Secondo l’Agenas, sono oltre cinquemila i malati oncologici siciliani che ogni anno scelgono di sottoporsi a interventi chirurgici fuori dalla Sicilia, privilegiando Lombardia, Veneto e Friuli Venezia Giulia. “Sono numeri allarmanti – ha rimarcato Merlino bisogna allargare il campo di osservazione e andare anche oltre le carenze della sanità locale che la pandemia ha già fatto emergere ampiamente.
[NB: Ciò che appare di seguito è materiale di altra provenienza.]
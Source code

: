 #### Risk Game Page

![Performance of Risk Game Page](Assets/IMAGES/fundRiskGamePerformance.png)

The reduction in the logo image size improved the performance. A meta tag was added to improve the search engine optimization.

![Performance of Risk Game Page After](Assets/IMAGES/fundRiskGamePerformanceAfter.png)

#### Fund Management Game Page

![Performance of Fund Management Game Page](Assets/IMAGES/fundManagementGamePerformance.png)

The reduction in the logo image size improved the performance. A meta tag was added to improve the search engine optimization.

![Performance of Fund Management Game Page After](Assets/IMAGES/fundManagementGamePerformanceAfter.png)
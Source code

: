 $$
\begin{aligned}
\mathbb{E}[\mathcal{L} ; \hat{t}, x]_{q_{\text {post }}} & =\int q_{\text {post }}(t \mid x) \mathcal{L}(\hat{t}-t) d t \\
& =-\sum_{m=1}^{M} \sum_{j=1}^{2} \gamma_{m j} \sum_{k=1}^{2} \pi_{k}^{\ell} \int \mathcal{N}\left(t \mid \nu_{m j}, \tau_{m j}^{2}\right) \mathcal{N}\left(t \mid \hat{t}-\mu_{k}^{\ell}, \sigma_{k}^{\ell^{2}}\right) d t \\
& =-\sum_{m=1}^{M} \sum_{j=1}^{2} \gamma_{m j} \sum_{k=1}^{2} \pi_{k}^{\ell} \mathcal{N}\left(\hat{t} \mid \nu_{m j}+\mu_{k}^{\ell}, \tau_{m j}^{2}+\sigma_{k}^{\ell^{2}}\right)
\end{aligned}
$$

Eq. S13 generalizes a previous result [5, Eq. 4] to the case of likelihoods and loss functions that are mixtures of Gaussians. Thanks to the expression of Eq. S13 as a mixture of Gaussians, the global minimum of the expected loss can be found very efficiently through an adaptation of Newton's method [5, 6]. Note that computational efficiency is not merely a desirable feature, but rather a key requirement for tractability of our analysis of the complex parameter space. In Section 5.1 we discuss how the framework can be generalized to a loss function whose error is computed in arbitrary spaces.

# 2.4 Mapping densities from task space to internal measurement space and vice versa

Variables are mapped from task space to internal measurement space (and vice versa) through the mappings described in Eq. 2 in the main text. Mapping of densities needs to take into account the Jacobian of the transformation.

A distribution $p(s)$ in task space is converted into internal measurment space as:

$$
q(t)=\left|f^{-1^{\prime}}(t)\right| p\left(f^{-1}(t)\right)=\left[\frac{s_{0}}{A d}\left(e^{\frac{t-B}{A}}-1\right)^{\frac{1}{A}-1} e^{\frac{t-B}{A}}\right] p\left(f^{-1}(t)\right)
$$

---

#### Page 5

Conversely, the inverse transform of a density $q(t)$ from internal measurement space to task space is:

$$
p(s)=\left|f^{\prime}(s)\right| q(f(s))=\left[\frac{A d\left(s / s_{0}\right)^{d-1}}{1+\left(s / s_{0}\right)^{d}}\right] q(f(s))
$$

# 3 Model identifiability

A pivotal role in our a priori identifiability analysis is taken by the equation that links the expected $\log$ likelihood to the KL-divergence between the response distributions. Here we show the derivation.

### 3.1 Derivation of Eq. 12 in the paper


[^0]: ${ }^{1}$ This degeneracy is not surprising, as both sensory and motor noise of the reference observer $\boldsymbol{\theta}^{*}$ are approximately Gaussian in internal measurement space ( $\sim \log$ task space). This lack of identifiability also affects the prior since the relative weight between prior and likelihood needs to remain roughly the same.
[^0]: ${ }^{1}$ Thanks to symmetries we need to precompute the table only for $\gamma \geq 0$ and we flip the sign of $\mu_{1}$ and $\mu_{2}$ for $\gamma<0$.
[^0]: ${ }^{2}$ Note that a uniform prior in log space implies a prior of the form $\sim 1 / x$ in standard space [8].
A partire dall’analisi della regionalizzazione dell’offerta sanitaria dettata dalla riforma del Titolo V della Costituzione che ha determinato oltre alla sventurata competizione tra le regioni, in cui la salute viene venduta come un qualsiasi altro bene di consumo, anche una governance votata alla promozione dei centri super specializzati che creano attrazione per molti pazienti, ma senza il contrappeso di una medicina territoriale adeguata”.

“Se alla migliore offerta sanitaria del Nord aggiungiamo la poco onorevole vetustà delle nostre apparecchiature di radiodiagnostica e radioterapia, non è difficile capire che il primo investimento strutturale da fare è un investimento culturale su una sanità pubblica che abbandoni l’idea della sanità-posto letto”.